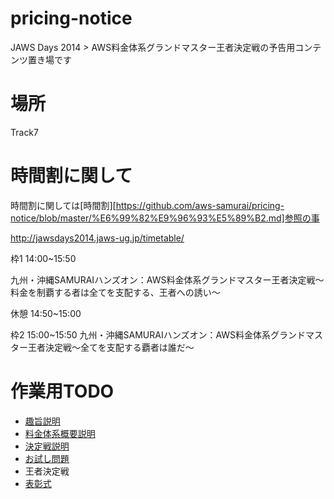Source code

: pricing-notice
==============

JAWS Days 2014 > AWS料金体系グランドマスター王者決定戦の予告用コンテンツ置き場です

場所
======
Track7



時間割に関して
===================
時間割に関しては[時間割][https://github.com/aws-samurai/pricing-notice/blob/master/%E6%99%82%E9%96%93%E5%89%B2.md]参照の事

http://jawsdays2014.jaws-ug.jp/timetable/

枠1
14:00~15:50

九州・沖縄SAMURAIハンズオン：AWS料金体系グランドマスター王者決定戦〜料金を制覇する者は全てを支配する、王者への誘い〜

休憩
14:50~15:00

枠2
15:00~15:50
九州・沖縄SAMURAIハンズオン：AWS料金体系グランドマスター王者決定戦〜全てを支配する覇者は誰だ〜


作業用TODO
===============

- [趣旨説明](https://github.com/aws-samurai/pricing-notice/blob/master/趣旨説明.md)
- [料金体系概要説明](https://github.com/aws-samurai/pricing-notice/blob/master/料金体系概要説明.md)
- [決定戦説明](https://github.com/aws-samurai/pricing-notice/blob/master/決定戦説明.md)
- [お試し問題]()
- 王者決定戦
- [表彰式](https://github.com/aws-samurai/pricing-notice/blob/master/表彰式.md)
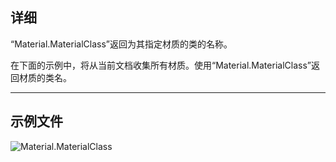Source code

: ## 详细
“Material.MaterialClass”返回为其指定材质的类的名称。

在下面的示例中，将从当前文档收集所有材质。使用“Material.MaterialClass”返回材质的类名。
___
## 示例文件

![Material.MaterialClass](./Revit.Elements.Material.MaterialClass_img.jpg)
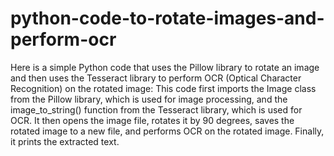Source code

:# python-code-to-rotate-images-and-perform-ocr
Here is a simple Python code that uses the Pillow library to rotate an image and then uses the Tesseract library to perform OCR (Optical Character Recognition) on the rotated image:
This code first imports the Image class from the Pillow library, which is used for image processing, and the image_to_string() function from the Tesseract library, which is used for OCR. It then opens the image file, rotates it by 90 degrees, saves the rotated image to a new file, and performs OCR on the rotated image. Finally, it prints the extracted text.
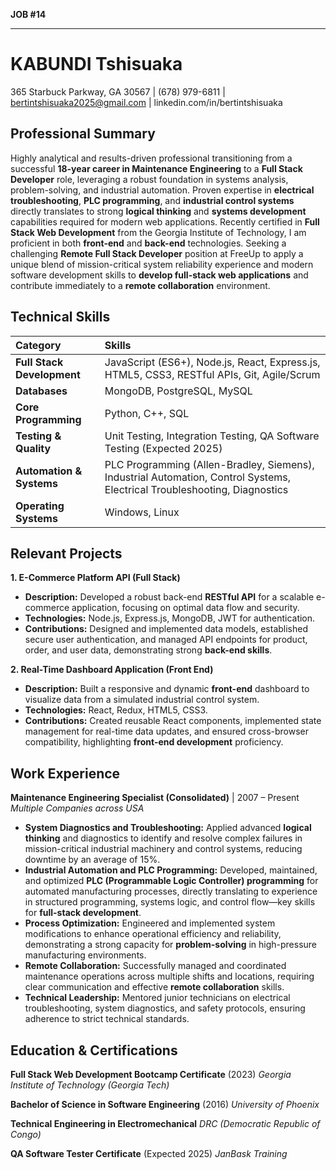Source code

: **JOB #14**

---

# KABUNDI Tshisuaka
365 Starbuck Parkway, GA 30567 | (678) 979-6811 | bertintshisuaka2025@gmail.com | linkedin.com/in/bertintshisuaka

## Professional Summary

Highly analytical and results-driven professional transitioning from a successful **18-year career in Maintenance Engineering** to a **Full Stack Developer** role, leveraging a robust foundation in systems analysis, problem-solving, and industrial automation. Proven expertise in **electrical troubleshooting**, **PLC programming**, and **industrial control systems** directly translates to strong **logical thinking** and **systems development** capabilities required for modern web applications. Recently certified in **Full Stack Web Development** from the Georgia Institute of Technology, I am proficient in both **front-end** and **back-end** technologies. Seeking a challenging **Remote Full Stack Developer** position at FreeUp to apply a unique blend of mission-critical system reliability experience and modern software development skills to **develop full-stack web applications** and contribute immediately to a **remote collaboration** environment.

## Technical Skills

| Category | Skills |
| :--- | :--- |
| **Full Stack Development** | JavaScript (ES6+), Node.js, React, Express.js, HTML5, CSS3, RESTful APIs, Git, Agile/Scrum |
| **Databases** | MongoDB, PostgreSQL, MySQL |
| **Core Programming** | Python, C++, SQL |
| **Testing & Quality** | Unit Testing, Integration Testing, QA Software Testing (Expected 2025) |
| **Automation & Systems** | PLC Programming (Allen-Bradley, Siemens), Industrial Automation, Control Systems, Electrical Troubleshooting, Diagnostics |
| **Operating Systems** | Windows, Linux |

## Relevant Projects

**1. E-Commerce Platform API (Full Stack)**
*   **Description:** Developed a robust back-end **RESTful API** for a scalable e-commerce application, focusing on optimal data flow and security.
*   **Technologies:** Node.js, Express.js, MongoDB, JWT for authentication.
*   **Contributions:** Designed and implemented data models, established secure user authentication, and managed API endpoints for product, order, and user data, demonstrating strong **back-end skills**.

**2. Real-Time Dashboard Application (Front End)**
*   **Description:** Built a responsive and dynamic **front-end** dashboard to visualize data from a simulated industrial control system.
*   **Technologies:** React, Redux, HTML5, CSS3.
*   **Contributions:** Created reusable React components, implemented state management for real-time data updates, and ensured cross-browser compatibility, highlighting **front-end development** proficiency.

## Work Experience

**Maintenance Engineering Specialist (Consolidated)** | 2007 – Present
*Multiple Companies across USA*

*   **System Diagnostics and Troubleshooting:** Applied advanced **logical thinking** and diagnostics to identify and resolve complex failures in mission-critical industrial machinery and control systems, reducing downtime by an average of 15%.
*   **Industrial Automation and PLC Programming:** Developed, maintained, and optimized **PLC (Programmable Logic Controller) programming** for automated manufacturing processes, directly translating to experience in structured programming, systems logic, and control flow—key skills for **full-stack development**.
*   **Process Optimization:** Engineered and implemented system modifications to enhance operational efficiency and reliability, demonstrating a strong capacity for **problem-solving** in high-pressure manufacturing environments.
*   **Remote Collaboration:** Successfully managed and coordinated maintenance operations across multiple shifts and locations, requiring clear communication and effective **remote collaboration** skills.
*   **Technical Leadership:** Mentored junior technicians on electrical troubleshooting, system diagnostics, and safety protocols, ensuring adherence to strict technical standards.

## Education & Certifications

**Full Stack Web Development Bootcamp Certificate** (2023)
*Georgia Institute of Technology (Georgia Tech)*

**Bachelor of Science in Software Engineering** (2016)
*University of Phoenix*

**Technical Engineering in Electromechanical**
*DRC (Democratic Republic of Congo)*

**QA Software Tester Certificate** (Expected 2025)
*JanBask Training*

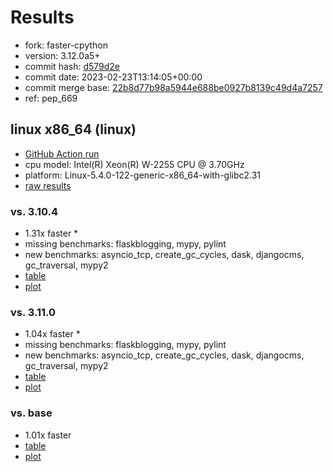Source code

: # Results

- fork: faster-cpython
- version: 3.12.0a5+
- commit hash: [d579d2e](https://github.com/faster%2dcpython/cpython/commit/d579d2e)
- commit date: 2023-02-23T13:14:05+00:00
- commit merge base: [22b8d77b98a5944e688be0927b8139c49d4a7257](https://github.com/faster%2dcpython/cpython/commit/22b8d77b98a5944e688be0927b8139c49d4a7257)
- ref: pep_669

## linux x86_64 (linux)

- [GitHub Action run](https://github.com/faster-cpython/benchmarking/actions/runs/4253128438)
- cpu model: Intel(R) Xeon(R) W-2255 CPU @ 3.70GHz
- platform: Linux-5.4.0-122-generic-x86_64-with-glibc2.31
- [raw results](bm-20230223-linux-x86_64-faster%252dcpython-pep_669-3.12.0a5%2B-d579d2e.json)

### vs. 3.10.4

- 1.31x faster \*
- missing benchmarks: flaskblogging, mypy, pylint
- new benchmarks: asyncio_tcp, create_gc_cycles, dask, djangocms, gc_traversal, mypy2
- [table](bm-20230223-linux-x86_64-faster%252dcpython-pep_669-3.12.0a5%2B-d579d2e-vs-3.10.4.md)
- [plot](bm-20230223-linux-x86_64-faster%252dcpython-pep_669-3.12.0a5%2B-d579d2e-vs-3.10.4.png)

### vs. 3.11.0

- 1.04x faster \*
- missing benchmarks: flaskblogging, mypy, pylint
- new benchmarks: asyncio_tcp, create_gc_cycles, dask, djangocms, gc_traversal, mypy2
- [table](bm-20230223-linux-x86_64-faster%252dcpython-pep_669-3.12.0a5%2B-d579d2e-vs-3.11.0.md)
- [plot](bm-20230223-linux-x86_64-faster%252dcpython-pep_669-3.12.0a5%2B-d579d2e-vs-3.11.0.png)

### vs. base

- 1.01x faster
- [table](bm-20230223-linux-x86_64-faster%252dcpython-pep_669-3.12.0a5%2B-d579d2e-vs-base.md)
- [plot](bm-20230223-linux-x86_64-faster%252dcpython-pep_669-3.12.0a5%2B-d579d2e-vs-base.png)

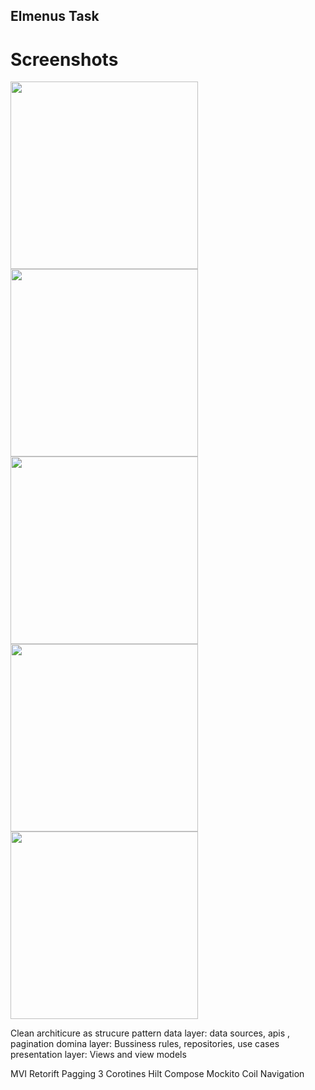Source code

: ## Elmenus Task 

# Screenshots 

<img src="https://user-images.githubusercontent.com/74387512/141703780-243c45a4-6c7c-40d7-8a52-813d52aec4e7.png" width="300">
<img src="https://user-images.githubusercontent.com/74387512/141703767-f7f3c63d-d024-4fa5-9223-73eed82710d5.png" width="300">
<img src="https://user-images.githubusercontent.com/74387512/141703770-c4a7bd9d-b99b-4f1a-9d99-c5b199a26101.png" width="300">
<img src="https://user-images.githubusercontent.com/74387512/141703772-7fbeea6d-89f8-4948-a6d7-8dfe275ee1b1.png" width="300">
<img src="https://user-images.githubusercontent.com/74387512/141703777-282c391c-85e3-416e-b85d-3b9b7e5d6556.png" width="300">




Clean architicure as strucure pattern 
data layer: data sources, apis , pagination 
domina layer: Bussiness rules, repositories, use cases
presentation layer: Views and view models 

MVI
Retorift 
Pagging 3 
Corotines 
Hilt 
Compose 
Mockito 
Coil 
Navigation 

 

 
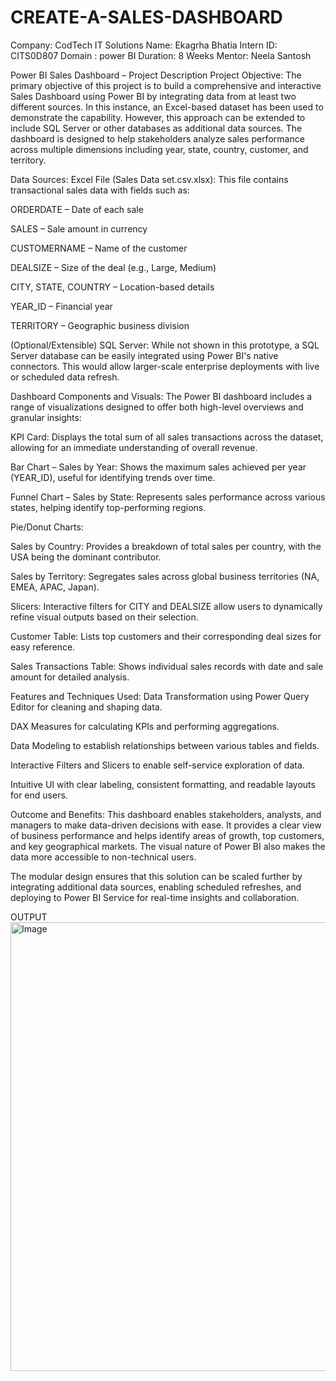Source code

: # CREATE-A-SALES-DASHBOARD
Company: CodTech IT Solutions
Name: Ekagrha Bhatia
Intern ID: CITS0D807
Domain : power BI
Duration: 8 Weeks
Mentor: Neela Santosh

Power BI Sales Dashboard – Project Description
Project Objective:
The primary objective of this project is to build a comprehensive and interactive Sales Dashboard using Power BI by integrating data from at least two different sources. In this instance, an Excel-based dataset has been used to demonstrate the capability. However, this approach can be extended to include SQL Server or other databases as additional data sources. The dashboard is designed to help stakeholders analyze sales performance across multiple dimensions including year, state, country, customer, and territory.

Data Sources:
Excel File (Sales Data set.csv.xlsx):
This file contains transactional sales data with fields such as:

ORDERDATE – Date of each sale

SALES – Sale amount in currency

CUSTOMERNAME – Name of the customer

DEALSIZE – Size of the deal (e.g., Large, Medium)

CITY, STATE, COUNTRY – Location-based details

YEAR_ID – Financial year

TERRITORY – Geographic business division

(Optional/Extensible) SQL Server:
While not shown in this prototype, a SQL Server database can be easily integrated using Power BI's native connectors. This would allow larger-scale enterprise deployments with live or scheduled data refresh.

Dashboard Components and Visuals:
The Power BI dashboard includes a range of visualizations designed to offer both high-level overviews and granular insights:

KPI Card:
Displays the total sum of all sales transactions across the dataset, allowing for an immediate understanding of overall revenue.

Bar Chart – Sales by Year:
Shows the maximum sales achieved per year (YEAR_ID), useful for identifying trends over time.

Funnel Chart – Sales by State:
Represents sales performance across various states, helping identify top-performing regions.

Pie/Donut Charts:

Sales by Country: Provides a breakdown of total sales per country, with the USA being the dominant contributor.

Sales by Territory: Segregates sales across global business territories (NA, EMEA, APAC, Japan).

Slicers:
Interactive filters for CITY and DEALSIZE allow users to dynamically refine visual outputs based on their selection.

Customer Table:
Lists top customers and their corresponding deal sizes for easy reference.

Sales Transactions Table:
Shows individual sales records with date and sale amount for detailed analysis.

Features and Techniques Used:
Data Transformation using Power Query Editor for cleaning and shaping data.

DAX Measures for calculating KPIs and performing aggregations.

Data Modeling to establish relationships between various tables and fields.

Interactive Filters and Slicers to enable self-service exploration of data.

Intuitive UI with clear labeling, consistent formatting, and readable layouts for end users.

Outcome and Benefits:
This dashboard enables stakeholders, analysts, and managers to make data-driven decisions with ease. It provides a clear view of business performance and helps identify areas of growth, top customers, and key geographical markets. The visual nature of Power BI also makes the data more accessible to non-technical users.

The modular design ensures that this solution can be scaled further by integrating additional data sources, enabling scheduled refreshes, and deploying to Power BI Service for real-time insights and collaboration.

OUTPUT
<img width="1364" height="718" alt="Image" src="https://github.com/user-attachments/assets/85c6e4c2-218b-4888-aec8-b3a1c72f21d0" />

• What this task involves:
Using the records above, print exactly the run of lines that starts with the line with "- [お試し問題]()" and goes on through the line with "# KABUNDI Tshisuaka", pictures excluded.

• Response to this exercise:
- [お試し問題]()
- 王者決定戦
- [表彰式](https://github.com/aws-samurai/pricing-notice/blob/master/表彰式.md)
Source code

: ## 详细
“Material.MaterialClass”返回为其指定材质的类的名称。

在下面的示例中，将从当前文档收集所有材质。使用“Material.MaterialClass”返回材质的类名。
___
## 示例文件

![Material.MaterialClass](./Revit.Elements.Material.MaterialClass_img.jpg)
Source code

:# python-code-to-rotate-images-and-perform-ocr
Here is a simple Python code that uses the Pillow library to rotate an image and then uses the Tesseract library to perform OCR (Optical Character Recognition) on the rotated image:
This code first imports the Image class from the Pillow library, which is used for image processing, and the image_to_string() function from the Tesseract library, which is used for OCR. It then opens the image file, rotates it by 90 degrees, saves the rotated image to a new file, and performs OCR on the rotated image. Finally, it prints the extracted text.
Source code

: **JOB #14**

---

# KABUNDI Tshisuaka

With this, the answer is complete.